The British government (under the first Russell administration), which had reluctantly agreed to the annexation of the country, had, however, already repented its decision and had resolved to abandon the Sovereignty. Earl Grey, Secretary of State for War and the Colonies, in a dispatch to Sir Harry Smith dated 21 October 1851, declared: “The ultimate abandonment of the Orange Sovereignty should be a settled point in our policy.” A meeting of representatives of all European inhabitants of the Sovereignty, elected on manhood suffrage, held at Bloemfontein in June 1852, nevertheless declared in favour of the retention of British rule.

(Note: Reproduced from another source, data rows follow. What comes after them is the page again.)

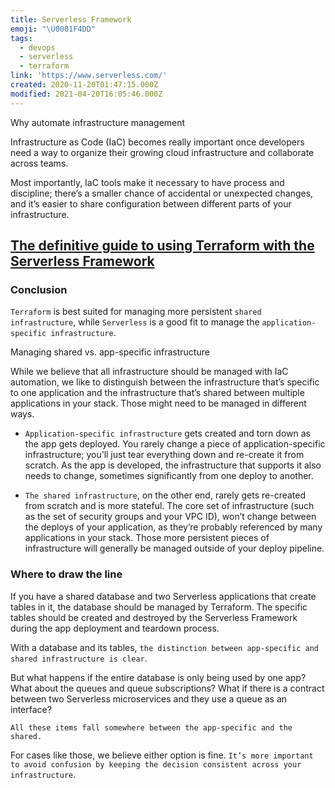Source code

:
 ```yaml
---
title: Serverless Framework
emoji: "\U0001F4DD"
tags:
  - devops
  - serverless
  - terraform
link: 'https://www.serverless.com/'
created: 2020-11-20T01:47:15.000Z
modified: 2021-04-20T16:05:46.000Z
---
```


Why automate infrastructure management

Infrastructure as Code (IaC) becomes really important once developers need a way to organize their growing cloud infrastructure and collaborate across teams.

Most importantly, IaC tools make it necessary to have process and discipline; there’s a smaller chance of accidental or unexpected changes, and it’s easier to share configuration between different parts of your infrastructure.

## [The definitive guide to using Terraform with the Serverless Framework](https://www.serverless.com/blog/definitive-guide-terraform-serverless)

### Conclusion

`Terraform` is best suited for managing more persistent `shared infrastructure`, while `Serverless` is a good fit to manage the `application-specific infrastructure`.

Managing shared vs. app-specific infrastructure

While we believe that all infrastructure should be managed with IaC automation, we like to distinguish between the infrastructure that’s specific to one application and the infrastructure that’s shared between multiple applications in your stack. Those might need to be managed in different ways.

- `Application-specific infrastructure` gets created and torn down as the app gets deployed. You rarely change a piece of application-specific infrastructure; you’ll just tear everything down and re-create it from scratch. As the app is developed, the infrastructure that supports it also needs to change, sometimes significantly from one deploy to another.

- `The shared infrastructure`, on the other end, rarely gets re-created from scratch and is more stateful. The core set of infrastructure (such as the set of security groups and your VPC ID), won’t change between the deploys of your application, as they’re probably referenced by many applications in your stack. Those more persistent pieces of infrastructure will generally be managed outside of your deploy pipeline.

### Where to draw the line

If you have a shared database and two Serverless applications that create tables in it, the database should be managed by Terraform. The specific tables should be created and destroyed by the Serverless Framework during the app deployment and teardown process.

With a database and its tables, `the distinction between app-specific and shared infrastructure is clear`.

But what happens if the entire database is only being used by one app? What about the queues and queue subscriptions? What if there is a contract between two Serverless microservices and they use a queue as an interface?

`All these items fall somewhere between the app-specific and the shared.`

For cases like those, we believe either option is fine. `It’s more important to avoid confusion by keeping the decision consistent across your infrastructure`.

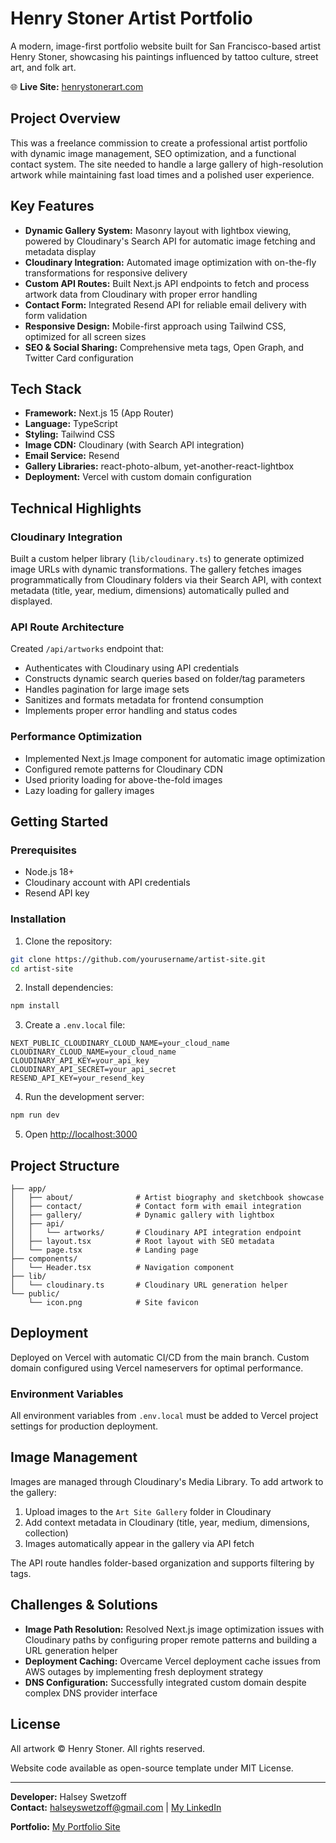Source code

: # Henry Stoner Artist Portfolio

A modern, image-first portfolio website built for San Francisco-based artist Henry Stoner, showcasing his paintings influenced by tattoo culture, street art, and folk art.

🌐 **Live Site:** [henrystonerart.com](https://henrystonerart.com)

## Project Overview

This was a freelance commission to create a professional artist portfolio with dynamic image management, SEO optimization, and a functional contact system. The site needed to handle a large gallery of high-resolution artwork while maintaining fast load times and a polished user experience.

## Key Features

- **Dynamic Gallery System:** Masonry layout with lightbox viewing, powered by Cloudinary's Search API for automatic image fetching and metadata display
- **Cloudinary Integration:** Automated image optimization with on-the-fly transformations for responsive delivery
- **Custom API Routes:** Built Next.js API endpoints to fetch and process artwork data from Cloudinary with proper error handling
- **Contact Form:** Integrated Resend API for reliable email delivery with form validation
- **Responsive Design:** Mobile-first approach using Tailwind CSS, optimized for all screen sizes
- **SEO & Social Sharing:** Comprehensive meta tags, Open Graph, and Twitter Card configuration

## Tech Stack

- **Framework:** Next.js 15 (App Router)
- **Language:** TypeScript
- **Styling:** Tailwind CSS
- **Image CDN:** Cloudinary (with Search API integration)
- **Email Service:** Resend
- **Gallery Libraries:** react-photo-album, yet-another-react-lightbox
- **Deployment:** Vercel with custom domain configuration

## Technical Highlights

### Cloudinary Integration
Built a custom helper library (`lib/cloudinary.ts`) to generate optimized image URLs with dynamic transformations. The gallery fetches images programmatically from Cloudinary folders via their Search API, with context metadata (title, year, medium, dimensions) automatically pulled and displayed.

### API Route Architecture
Created `/api/artworks` endpoint that:
- Authenticates with Cloudinary using API credentials
- Constructs dynamic search queries based on folder/tag parameters
- Handles pagination for large image sets
- Sanitizes and formats metadata for frontend consumption
- Implements proper error handling and status codes

### Performance Optimization
- Implemented Next.js Image component for automatic image optimization
- Configured remote patterns for Cloudinary CDN
- Used priority loading for above-the-fold images
- Lazy loading for gallery images

## Getting Started

### Prerequisites
- Node.js 18+
- Cloudinary account with API credentials
- Resend API key

### Installation

1. Clone the repository:
```bash
git clone https://github.com/yourusername/artist-site.git
cd artist-site
```

2. Install dependencies:
```bash
npm install
```

3. Create a `.env.local` file:
```env
NEXT_PUBLIC_CLOUDINARY_CLOUD_NAME=your_cloud_name
CLOUDINARY_CLOUD_NAME=your_cloud_name
CLOUDINARY_API_KEY=your_api_key
CLOUDINARY_API_SECRET=your_api_secret
RESEND_API_KEY=your_resend_key
```

4. Run the development server:
```bash
npm run dev
```

5. Open [http://localhost:3000](http://localhost:3000)

## Project Structure

```
├── app/
│   ├── about/              # Artist biography and sketchbook showcase
│   ├── contact/            # Contact form with email integration
│   ├── gallery/            # Dynamic gallery with lightbox
│   ├── api/
│   │   └── artworks/       # Cloudinary API integration endpoint
│   ├── layout.tsx          # Root layout with SEO metadata
│   └── page.tsx            # Landing page
├── components/
│   └── Header.tsx          # Navigation component
├── lib/
│   └── cloudinary.ts       # Cloudinary URL generation helper
└── public/
    └── icon.png            # Site favicon
```

## Deployment

Deployed on Vercel with automatic CI/CD from the main branch. Custom domain configured using Vercel nameservers for optimal performance.

### Environment Variables
All environment variables from `.env.local` must be added to Vercel project settings for production deployment.

## Image Management

Images are managed through Cloudinary's Media Library. To add artwork to the gallery:

1. Upload images to the `Art Site Gallery` folder in Cloudinary
2. Add context metadata in Cloudinary (title, year, medium, dimensions, collection)
3. Images automatically appear in the gallery via API fetch

The API route handles folder-based organization and supports filtering by tags.

## Challenges & Solutions

- **Image Path Resolution:** Resolved Next.js image optimization issues with Cloudinary paths by configuring proper remote patterns and building a URL generation helper
- **Deployment Caching:** Overcame Vercel deployment cache issues from AWS outages by implementing fresh deployment strategy
- **DNS Configuration:** Successfully integrated custom domain despite complex DNS provider interface

## License

All artwork © Henry Stoner. All rights reserved.

Website code available as open-source template under MIT License.

---

**Developer:** Halsey Swetzoff  
**Contact:** halseyswetzoff@gmail.com |  [My LinkedIn](https://www.linkedin.com/in/halsey-swetzoff)

**Portfolio:** [My Portfolio Site](https://halsswetz.github.io/portfolio-page-new/)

Henry Green was appointed British Resident on 3 July 1852 in place of Warden, who had been dismissed. At the close of that year a settlement was at length concluded with Moshoeshoe, which perhaps left that chief in a stronger position than he had hitherto been. There had been ministerial changes in England and the Aberdeen ministry, then in power, adhered to the determination to withdraw from the Sovereignty. Sir George Russell Clerk was sent out in 1853 as special commissioner "for the settling and adjusting of the affairs" of the Sovereignty, and in August of that year he summoned a meeting of delegates to determine upon a form of self-government.

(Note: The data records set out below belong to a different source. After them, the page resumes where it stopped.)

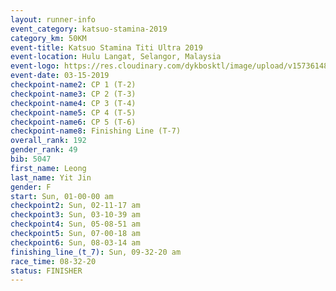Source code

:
 ```yaml
---
layout: runner-info 
event_category: katsuo-stamina-2019 
category_km: 50KM 
event-title: Katsuo Stamina Titi Ultra 2019 
event-location: Hulu Langat, Selangor, Malaysia 
event-logo: https://res.cloudinary.com/dykbosktl/image/upload/v1573614825/Logo/Logo_p7ft6n.png
event-date: 03-15-2019 
checkpoint-name2: CP 1 (T-2) 
checkpoint-name3: CP 2 (T-3) 
checkpoint-name4: CP 3 (T-4) 
checkpoint-name5: CP 4 (T-5) 
checkpoint-name6: CP 5 (T-6) 
checkpoint-name8: Finishing Line (T-7) 
overall_rank: 192
gender_rank: 49
bib: 5047
first_name: Leong
last_name: Yit Jin
gender: F
start: Sun, 01-00-00 am
checkpoint2: Sun, 02-11-17 am
checkpoint3: Sun, 03-10-39 am
checkpoint4: Sun, 05-08-51 am
checkpoint5: Sun, 07-00-18 am
checkpoint6: Sun, 08-03-14 am
finishing_line_(t_7): Sun, 09-32-20 am
race_time: 08-32-20
status: FINISHER
---
```

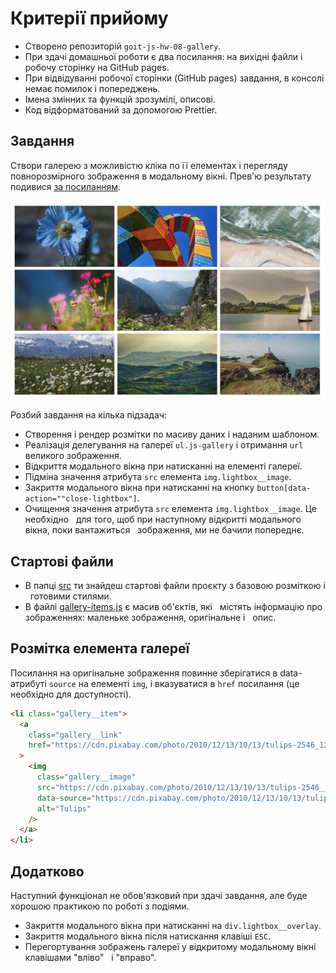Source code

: # Критерії прийому

- Створено репозиторій `goit-js-hw-08-gallery`.
- При здачі домашньої роботи є два посилання: на вихідні файли і робочу сторінку
  на GitHub pages.
- При відвідуванні робочої сторінки (GitHub pages) завдання, в консолі немає
  помилок і попереджень.
- Імена змінних та функцій зрозумілі, описові.
- Код відформатований за допомогою Prettier.

## Завдання

Створи галерею з можливістю кліка по її елементах і перегляду повнорозмірного
зображення в модальному вікні. Прев'ю результату подивися
[за посиланням](https://take.ms/ZvBD0E).

![Прев'ю](preview.jpg)

Розбий завдання на кілька підзадач:

- Створення і рендер розмітки по масиву даних і наданим шаблоном.
- Реалізація делегування на галереї `ul.js-gallery` і отримання `url` великого
  зображення.
- Відкриття модального вікна при натисканні на елементі галереї.
- Підміна значення атрибута `src` елемента `img.lightbox__image`.
- Закриття модального вікна при натисканні на кнопку
  `button[data-action=""close-lightbox"]`.
- Очищення значення атрибута `src` елемента `img.lightbox__image`. Це необхідно
    для того, щоб при наступному відкритті модального вікна, поки вантажиться
    зображення, ми не бачили попереднє.

## Стартові файли

- В папці [src](./src) ти знайдеш стартові файли проєкту з базовою розміткою і
    готовими стилями.
- В файлі [gallery-items.js](./src/gallery-items.js) є масив об'єктів, які
    містять інформацію про зображеннях: маленьке зображення, оригінальне і
    опис.

## Розмітка елемента галереї

Посилання на оригінальне зображення повинне зберігатися в data-атрибуті `source`
на елементі `img`, і вказуватися в `href` посилання (це необхідно для
доступності).

```html
<li class="gallery__item">
  <a
    class="gallery__link"
    href="https://cdn.pixabay.com/photo/2010/12/13/10/13/tulips-2546_1280.jpg"
  >
    <img
      class="gallery__image"
      src="https://cdn.pixabay.com/photo/2010/12/13/10/13/tulips-2546__340.jpg"
      data-source="https://cdn.pixabay.com/photo/2010/12/13/10/13/tulips-2546_1280.jpg"
      alt="Tulips"
    />
  </a>
</li>
```

## Додатково

Наступний функціонал не обов'язковий при здачі завдання, але буде хорошою
практикою по роботі з подіями.

- Закриття модального вікна при натисканні на `div.lightbox__overlay`.
- Закриття модального вікна після натискання клавіші `ESC`.
- Перегортування зображень галереї у відкритому модальному вікні клавішами
  "вліво"   і "вправо".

At that time there were some 15,000 Europeans in the country, many of them recent immigrants from Cape Colony. There were among them numbers of farmers and tradesmen of British descent. The majority of the whites still wished for the continuance of British rule provided that it was effective and the country guarded against its enemies. The representations of their delegates, who drew up a proposed constitution retaining British control, were unavailing. Sir George Clerk announced that, as the elected delegates were unwilling to take steps to form an independent government, he would enter into negotiations with other persons. "And then," wrote George McCall Theal, "was seen the strange spectacle of an English commissioner of high rank and courteous demeanour addressing men who wished to be free of British control as the friendly and well-disposed inhabitants, while for those who desired to remain British subjects and who claimed that protection to which they believed themselves entitled, he had no sympathising word." While the elected delegates sent two members to England to try to induce the government to alter their decision, Sir George Clerk speedily came to terms with a committee formed by the republican party and presided over by Mr J P Hoffman. Even before this committee met, a royal proclamation had been signed (30 January 1854) "abandoning and renouncing all dominion" in the Sovereignty.

The Orange River Convention, recognising the independence of the country, was signed at Bloemfontein on 23 February 1854 by Sir George Clerk and the republican committee, and in March the Boer government assumed office. Five days later the representatives of the elected delegates had an interview in London with the colonial secretary, the Duke of Newcastle, who informed them that it was now too late to discuss the question of the retention of British rule. The colonial secretary added that it was impossible for England to supply troops to constantly advancing outposts, "especially as Cape Town and the port of Table Bay were all she really required in South Africa". In withdrawing from the Sovereignty the British government declared that it had "no alliance with any native chief or tribes to the northward of the Orange River with the exception of the Griqua chief Captain Adam Kok [III]". Kok was not formidable in a military sense, nor could he prevent individual Griquas from alienating their lands. Eventually, in 1861, he sold his sovereign rights to the Free State for £4,000 and moved with his followers to the northern part of the Mpondo king Faku's No Man's Land, later called Griqualand East.